Bytevectors are uniform vectors containing raw numbers (non-negative exact integers or inexact reals). There are 5 types of bytevectors: `u8vector' (vector of 8 bit unsigned integers), `u16vector' (vector of 16 bit unsigned integers), `u32vector' (vector of 32 bit unsigned integers), `f32vector' (vector of 32 bit floating point numbers), and `f64vector' (vector of 64 bit floating point numbers). These procedures are the analog of the normal vector procedures for each of the bytevector types.

For example:

> (define v (u8vector 10 255 13))
> (u8vector-set! v 2 99)
> v
#u8(10 255 99)
> (u8vector-ref v 1)
255
> (u8vector->list v)
(10 255 99)

Other extensions

Gambit supports the Unicode character encoding standard (ISO/IEC-10646-1). Scheme characters can be any of the characters in the 16 bit subset of Unicode known as UCS-2. Scheme strings can contain any character in UCS-2. Source code can also contain any character in UCS-2. However, to read such source code properly gsi and gsc must be told which character encoding to use for reading the source code (i.e. UTF-8, UCS-2, or UCS-4). This can be done by passing a character encoding parameter to load or by specifying the runtime option `-:8' when gsi and gsc are started.

Interface to C

The Gambit Scheme system offers a mechanism for interfacing Scheme code and C code called the "C-interface". A Scheme program indicates which C functions it needs to have access to and which Scheme procedures can be called from C, and the C interface automatically constructs the corresponding Scheme procedures and C functions. The conversions needed to transform data from the Scheme representation to the C representation (and back), are generated automatically in accordance with the argument and result types of the C function or Scheme procedure.
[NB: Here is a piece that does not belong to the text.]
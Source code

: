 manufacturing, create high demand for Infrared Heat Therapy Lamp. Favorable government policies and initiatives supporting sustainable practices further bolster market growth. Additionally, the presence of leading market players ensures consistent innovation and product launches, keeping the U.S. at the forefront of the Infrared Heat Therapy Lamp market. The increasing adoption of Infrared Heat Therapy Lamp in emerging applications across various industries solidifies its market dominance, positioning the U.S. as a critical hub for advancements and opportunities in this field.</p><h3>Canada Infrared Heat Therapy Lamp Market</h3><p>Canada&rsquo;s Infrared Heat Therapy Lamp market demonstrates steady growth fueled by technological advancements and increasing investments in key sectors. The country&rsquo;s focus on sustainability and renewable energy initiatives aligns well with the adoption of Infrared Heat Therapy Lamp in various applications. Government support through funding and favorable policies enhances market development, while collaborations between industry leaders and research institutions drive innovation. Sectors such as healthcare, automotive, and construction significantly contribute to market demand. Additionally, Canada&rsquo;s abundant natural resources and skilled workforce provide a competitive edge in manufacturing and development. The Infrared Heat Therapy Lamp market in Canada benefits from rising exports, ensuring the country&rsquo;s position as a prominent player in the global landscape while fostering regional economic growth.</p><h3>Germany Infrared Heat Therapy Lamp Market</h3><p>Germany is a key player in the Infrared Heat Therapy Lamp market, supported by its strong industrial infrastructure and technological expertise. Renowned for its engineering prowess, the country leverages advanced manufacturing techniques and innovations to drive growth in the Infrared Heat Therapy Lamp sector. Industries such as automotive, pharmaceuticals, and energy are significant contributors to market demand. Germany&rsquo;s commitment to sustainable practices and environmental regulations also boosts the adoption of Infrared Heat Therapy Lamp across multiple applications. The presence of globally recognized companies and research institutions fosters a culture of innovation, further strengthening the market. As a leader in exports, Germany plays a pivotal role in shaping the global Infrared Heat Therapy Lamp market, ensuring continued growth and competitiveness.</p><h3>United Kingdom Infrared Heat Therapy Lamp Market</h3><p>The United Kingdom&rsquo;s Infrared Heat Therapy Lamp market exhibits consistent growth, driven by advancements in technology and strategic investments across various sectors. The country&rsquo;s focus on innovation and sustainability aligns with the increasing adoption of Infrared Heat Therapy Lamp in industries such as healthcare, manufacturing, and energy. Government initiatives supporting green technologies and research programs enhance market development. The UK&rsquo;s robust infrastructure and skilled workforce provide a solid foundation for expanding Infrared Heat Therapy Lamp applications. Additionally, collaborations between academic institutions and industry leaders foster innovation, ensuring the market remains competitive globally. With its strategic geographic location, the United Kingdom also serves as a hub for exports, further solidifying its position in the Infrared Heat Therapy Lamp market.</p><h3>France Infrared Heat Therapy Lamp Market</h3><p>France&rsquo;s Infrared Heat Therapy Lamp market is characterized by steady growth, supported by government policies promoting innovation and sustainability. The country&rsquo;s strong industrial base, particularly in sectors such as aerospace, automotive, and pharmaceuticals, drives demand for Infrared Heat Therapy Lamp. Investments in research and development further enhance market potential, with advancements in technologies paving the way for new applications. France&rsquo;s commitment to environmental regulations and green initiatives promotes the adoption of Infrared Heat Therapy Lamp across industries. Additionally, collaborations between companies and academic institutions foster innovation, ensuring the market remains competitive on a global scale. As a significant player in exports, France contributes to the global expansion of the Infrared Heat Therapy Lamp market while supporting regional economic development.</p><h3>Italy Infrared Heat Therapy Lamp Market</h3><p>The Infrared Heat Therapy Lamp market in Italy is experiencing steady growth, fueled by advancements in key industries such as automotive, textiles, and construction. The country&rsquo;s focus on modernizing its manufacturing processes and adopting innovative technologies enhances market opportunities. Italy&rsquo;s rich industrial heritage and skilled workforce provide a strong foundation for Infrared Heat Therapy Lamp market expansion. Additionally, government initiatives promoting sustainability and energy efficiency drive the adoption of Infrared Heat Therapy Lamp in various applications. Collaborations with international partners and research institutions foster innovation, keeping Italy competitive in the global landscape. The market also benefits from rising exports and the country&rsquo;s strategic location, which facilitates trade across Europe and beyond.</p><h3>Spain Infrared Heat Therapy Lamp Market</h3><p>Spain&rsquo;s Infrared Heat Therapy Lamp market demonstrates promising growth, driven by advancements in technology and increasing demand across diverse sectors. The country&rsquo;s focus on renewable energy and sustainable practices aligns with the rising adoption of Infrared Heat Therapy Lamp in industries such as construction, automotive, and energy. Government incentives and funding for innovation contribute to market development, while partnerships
The C-interface places some restrictions on the types of data that can be exchanged between C and Scheme. The mapping of data types between C and Scheme is discussed in the next section. The remaining sections of this chapter describe each special form of the C-interface.

The mapping of types between C and Scheme

Scheme and C do not provide the same set of built-in data types so it is important to understand which Scheme type is compatible with which C type and how values get mapped from one environment to the other. For the sake of explaining the mapping, we assume that Scheme and C have been augmented with some new data types. To Scheme is added the data type `C-pointer' to support the C concept of pointer. The following data types are added to C:

scheme-object
denotes the universal type of Scheme objects (type ___WORD defined in `gambit.h')
bool
denotes the C++ `bool' type or the C `int' type (type ___BOOL defined in `gambit.h')
latin1
denotes LATIN-1 encoded characters (8 bit unsigned integer, type ___LATIN1 defined in `gambit.h')
ucs2
denotes UCS-2 encoded characters (16 bit unsigned integer, type ___UCS2 defined in `gambit.h')
ucs4
denotes UCS-4 encoded characters (32 bit unsigned integer, type ___UCS4 defined in `gambit.h')
char-string
denotes the C `char*' type when used as a null terminated string
latin1-string
denotes LATIN-1 encoded Unicode strings (null terminated string of 8 bit unsigned integers, i.e. ___LATIN1*)
ucs2-string
denotes UCS-2 encoded Unicode strings (null terminated string of 16 bit unsigned integers, i.e. ___UCS2*)
ucs4-string
denotes UCS-4 encoded Unicode strings (null terminated string of 32 bit unsigned integers, i.e. ___UCS4*)
utf8-string
denotes UTF-8 encoded Unicode strings (null terminated string of char, i.e. char*)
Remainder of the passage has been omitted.